Wood acts as patron and ambassador for a number of charities including the Tusk Trust, The Glacier Trust and the ABF The Soldiers' Charity. He rejoined the army in 2012, serving as a reservist Major in the 77th Brigade.

Overland expeditions
The expedition to walk the length of the Nile was inspired by explorers John Hanning Speke, Richard Francis Burton, David Livingstone and Henry Morton Stanley. Wood was accompanied by numerous guides, journalists (including Matthew Power) and friends along the different stages of the route. The expedition was commissioned into a television programme for Channel 4 that aired in January 2015, and Wood detailed the trip in his book Walking the Nile. Power died during the programme from severe heat stroke. Wood was forced to abandon a  section in South Sudan due to heavy fighting caused by civil war.
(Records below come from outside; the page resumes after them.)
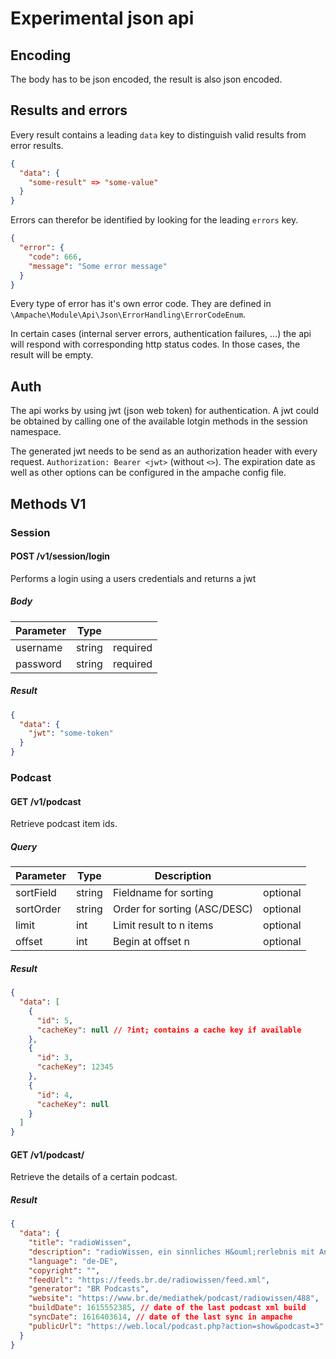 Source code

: # Experimental json api

## Encoding

The body has to be json encoded, the result is also json encoded.

## Results and errors

Every result contains a leading `data` key to distinguish valid results from error results.

```json
{
  "data": {
    "some-result" => "some-value"
  }
}
```

Errors can therefor be identified by looking for the leading `errors` key.

```json
{
  "error": {
    "code": 666,
    "message": "Some error message"
  }
}
```

Every type of error has it's own error code. They are defined in `\Ampache\Module\Api\Json\ErrorHandling\ErrorCodeEnum`.

In certain cases (internal server errors, authentication failures, ...) the api will respond with corresponding http status codes.
In those cases, the result will be empty.

## Auth

The api works by using jwt (json web token) for authentication.
A jwt could be obtained by calling one of the available lotgin methods in the session namespace.

The generated jwt needs to be send as an authorization header with every request.
`Authorization: Bearer <jwt>` (without `<>`). The expiration date as well as other options
can be configured in the ampache config file.

## Methods V1

### Session

#### POST /v1/session/login

Performs a login using a users credentials and returns a jwt

##### Body

| Parameter | Type   |     |
| --------- | ------ | --- |
| username  | string | required |
| password  | string | required |

##### Result

```json
{
  "data": {
    "jwt": "some-token"
  }
}
```


### Podcast

#### GET /v1/podcast

Retrieve podcast item ids.

##### Query

| Parameter  | Type   | Description |     |
| ---------  | ------ | --- | --- |
| sortField  | string | Fieldname for sorting | optional |
| sortOrder  | string | Order for sorting (ASC/DESC) | optional |
| limit      | int    | Limit result to n items | optional |
| offset     | int    | Begin at offset n | optional |

##### Result

```json
{
  "data": [
    {
      "id": 5,
      "cacheKey": null // ?int; contains a cache key if available
    },
    {
      "id": 3,
      "cacheKey": 12345
    },
    {
      "id": 4,
      "cacheKey": null
    }
  ]
}
```

#### GET /v1/podcast/<podcast-id>

Retrieve the details of a certain podcast.

##### Result

```json
{
  "data": {
    "title": "radioWissen",
    "description": "radioWissen, ein sinnliches H&ouml;rerlebnis mit Anspruch: Spannendes aus der Geschichte, Interessantes aus Literatur und Musik, Faszinierendes &uuml;ber Mythen, Menschen und Religionen, Erhellendes aus Philosophie und Psychologie. Wissenswertes &uuml;ber Natur, Biologie und Umwelt, Hintergr&uuml;nde zu Wirtschaft und Politik. Die ganze Welt des Wissens - gut recherchiert, spannend erz&auml;hlt. Bildung mit Unterhaltungswert.",
    "language": "de-DE",
    "copyright": "",
    "feedUrl": "https://feeds.br.de/radiowissen/feed.xml",
    "generator": "BR Podcasts",
    "website": "https://www.br.de/mediathek/podcast/radiowissen/488",
    "buildDate": 1615552385, // date of the last podcast xml build
    "syncDate": 1616403614, // date of the last sync in ampache
    "publicUrl": "https://web.local/podcast.php?action=show&podcast=3"
  }
}
```
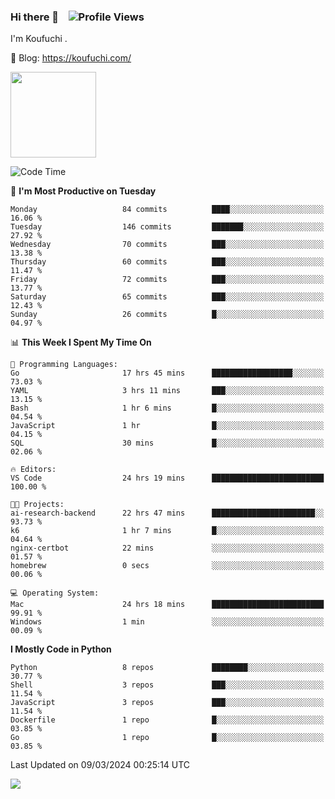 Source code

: ### Hi there 👋 &nbsp;&nbsp; ![Profile Views](https://komarev.com/ghpvc/?username=Koufuchi&base=200)

I'm Koufuchi . 

📔 Blog: <https://koufuchi.com/>

<img align="" height="137px" src="https://github-readme-stats-seven-nu-30.vercel.app/api?username=Koufuchi&hide=issues,contribs&show_icons=true&line_height=21&theme=radical&locale=en" />
<!-- <img align="" height="137px" src="https://github-readme-stats-seven-nu-30.vercel.app/api/top-langs/?username=Koufuchi&layout=compact&hide=blade,html,css,pug,scss&theme=radical&locale=en" /> -->

<!--START_SECTION:waka-->
![Code Time](http://img.shields.io/badge/Code%20Time-444%20hrs%2045%20mins-blue)

📅 **I'm Most Productive on Tuesday** 

```text
Monday                   84 commits          ████░░░░░░░░░░░░░░░░░░░░░   16.06 % 
Tuesday                  146 commits         ███████░░░░░░░░░░░░░░░░░░   27.92 % 
Wednesday                70 commits          ███░░░░░░░░░░░░░░░░░░░░░░   13.38 % 
Thursday                 60 commits          ███░░░░░░░░░░░░░░░░░░░░░░   11.47 % 
Friday                   72 commits          ███░░░░░░░░░░░░░░░░░░░░░░   13.77 % 
Saturday                 65 commits          ███░░░░░░░░░░░░░░░░░░░░░░   12.43 % 
Sunday                   26 commits          █░░░░░░░░░░░░░░░░░░░░░░░░   04.97 % 
```


📊 **This Week I Spent My Time On** 

```text
💬 Programming Languages: 
Go                       17 hrs 45 mins      ██████████████████░░░░░░░   73.03 % 
YAML                     3 hrs 11 mins       ███░░░░░░░░░░░░░░░░░░░░░░   13.15 % 
Bash                     1 hr 6 mins         █░░░░░░░░░░░░░░░░░░░░░░░░   04.54 % 
JavaScript               1 hr                █░░░░░░░░░░░░░░░░░░░░░░░░   04.15 % 
SQL                      30 mins             █░░░░░░░░░░░░░░░░░░░░░░░░   02.06 % 

🔥 Editors: 
VS Code                  24 hrs 19 mins      █████████████████████████   100.00 % 

🐱‍💻 Projects: 
ai-research-backend      22 hrs 47 mins      ███████████████████████░░   93.73 % 
k6                       1 hr 7 mins         █░░░░░░░░░░░░░░░░░░░░░░░░   04.64 % 
nginx-certbot            22 mins             ░░░░░░░░░░░░░░░░░░░░░░░░░   01.57 % 
homebrew                 0 secs              ░░░░░░░░░░░░░░░░░░░░░░░░░   00.06 % 

💻 Operating System: 
Mac                      24 hrs 18 mins      █████████████████████████   99.91 % 
Windows                  1 min               ░░░░░░░░░░░░░░░░░░░░░░░░░   00.09 % 
```

**I Mostly Code in Python** 

```text
Python                   8 repos             ████████░░░░░░░░░░░░░░░░░   30.77 % 
Shell                    3 repos             ███░░░░░░░░░░░░░░░░░░░░░░   11.54 % 
JavaScript               3 repos             ███░░░░░░░░░░░░░░░░░░░░░░   11.54 % 
Dockerfile               1 repo              █░░░░░░░░░░░░░░░░░░░░░░░░   03.85 % 
Go                       1 repo              █░░░░░░░░░░░░░░░░░░░░░░░░   03.85 % 
```




 Last Updated on 09/03/2024 00:25:14 UTC
<!--END_SECTION:waka-->

![](https://hit.yhype.me/github/profile?user_id=46078832)
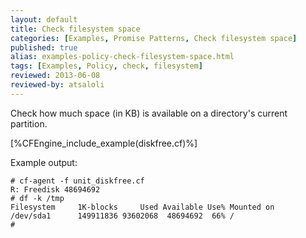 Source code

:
 ```yaml
---
layout: default
title: Check filesystem space
categories: [Examples, Promise Patterns, Check filesystem space]
published: true
alias: examples-policy-check-filesystem-space.html
tags: [Examples, Policy, check, filesystem]
reviewed: 2013-06-08
reviewed-by: atsaloli
---
```


Check how much space (in KB) is available on a directory's current partition.

[%CFEngine_include_example(diskfree.cf)%]

Example output:

```
# cf-agent -f unit_diskfree.cf
R: Freedisk 48694692
# df -k /tmp
Filesystem     1K-blocks     Used Available Use% Mounted on
/dev/sda1      149911836 93602068  48694692  66% /
# 
```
Beginning in December 2013, over the course of nine months he undertook the first ever expedition to walk the entire length of the river Nile from the Nyungwe Forest in Rwanda. The expedition was commissioned as a four-part documentary series for Channel 4 in the UK. He also wrote a Sunday Times bestselling book detailing the expedition, Walking the Nile.

In 2015, Wood embarked on another challenge: to walk the length of the Himalayas from Afghanistan to Bhutan, filming a documentary series and writing another book about the experience, which was published in January 2016.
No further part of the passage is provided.